The murder in 2004 of Dutch filmmaker Theo van Gogh by a Muslim fundamentalist in Amsterdam demonstrated the kind of risks critics of Islam are exposed to these days -- even in Europe. Fundamentalists can find good cover -- and followers -- among the millions of Muslim immigrants on the Continent. Jyllands-Posten decided to publish the cartoons after complaints from an author that he could not find an illustrator who dared to draw images of Muhammad for his book. It was this atmosphere of fear and intimidation that the newspaper wanted to highlight. The Muslim reaction to these pictures only confirmed how relevant the topic is.

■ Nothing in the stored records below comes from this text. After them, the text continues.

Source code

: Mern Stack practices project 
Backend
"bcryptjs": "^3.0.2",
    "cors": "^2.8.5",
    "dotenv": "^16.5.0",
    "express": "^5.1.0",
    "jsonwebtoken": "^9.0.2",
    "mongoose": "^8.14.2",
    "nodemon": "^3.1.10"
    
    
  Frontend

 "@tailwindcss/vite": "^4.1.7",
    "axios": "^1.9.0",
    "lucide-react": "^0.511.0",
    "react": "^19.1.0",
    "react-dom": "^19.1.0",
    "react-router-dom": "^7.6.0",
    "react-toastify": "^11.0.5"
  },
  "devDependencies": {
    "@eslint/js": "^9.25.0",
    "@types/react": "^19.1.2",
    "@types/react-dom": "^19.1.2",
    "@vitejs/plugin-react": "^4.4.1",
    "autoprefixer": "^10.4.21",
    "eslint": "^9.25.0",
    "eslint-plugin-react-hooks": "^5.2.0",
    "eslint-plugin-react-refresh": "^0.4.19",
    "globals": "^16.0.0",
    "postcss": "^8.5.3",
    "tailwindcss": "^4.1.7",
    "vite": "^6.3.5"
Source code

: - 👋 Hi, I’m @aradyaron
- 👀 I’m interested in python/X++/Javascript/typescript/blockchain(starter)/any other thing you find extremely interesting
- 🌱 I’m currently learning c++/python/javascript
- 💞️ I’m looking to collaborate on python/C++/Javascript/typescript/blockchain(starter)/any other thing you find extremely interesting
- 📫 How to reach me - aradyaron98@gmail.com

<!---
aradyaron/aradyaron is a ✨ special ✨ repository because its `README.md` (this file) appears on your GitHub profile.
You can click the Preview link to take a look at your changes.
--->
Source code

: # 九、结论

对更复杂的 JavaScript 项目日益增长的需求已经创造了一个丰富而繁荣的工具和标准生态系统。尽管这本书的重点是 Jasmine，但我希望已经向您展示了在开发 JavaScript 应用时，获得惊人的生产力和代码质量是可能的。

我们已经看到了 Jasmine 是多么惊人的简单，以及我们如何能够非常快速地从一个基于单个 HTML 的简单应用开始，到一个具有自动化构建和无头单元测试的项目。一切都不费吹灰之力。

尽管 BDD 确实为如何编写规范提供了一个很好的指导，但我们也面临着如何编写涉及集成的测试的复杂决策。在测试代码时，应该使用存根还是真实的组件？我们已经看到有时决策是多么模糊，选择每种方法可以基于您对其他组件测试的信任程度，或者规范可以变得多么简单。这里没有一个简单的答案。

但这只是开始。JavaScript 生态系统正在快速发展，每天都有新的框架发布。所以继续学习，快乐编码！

Using their combined economic muscle, death threats and street protests, a combination of state and nonstate actors are slowly exporting to Europe the Middle East's repressive system. What Jyllands-Posten's editors are enduring is not unlike what dissidents under communism had to go through. The Islamists can't send the journalists to a gulag but they can silence them by threatening to kill them. Bomb threats twice forced the journalists to flee their offices this week.
Reminiscent of Stalinist show trials, the paper was in the end forced to show public remorse. The cartoons "were not in variance with Danish law but have indisputably offended many Muslims for which we apologize," the paper said Monday. "I would have never chosen to depict religious symbols in this way," the previously defiant Mr. Rasmussen added. But just like the original show trials, the "admission of guilt" won't cut the Danes much slack. Muslim organizations in Denmark rejected it as not "sincere" and the death threats, protests and boycotts continue.
Just as was the case with communism, Islamic totalitarian impulses find their apologists in the West. Last Monday in Qatar, former President Bill Clinton decried the "totally outrageous cartoons against Islam." EU trade commissioner Peter Mandelson said the journalists "have to understand the offense caused by cartoons of this nature."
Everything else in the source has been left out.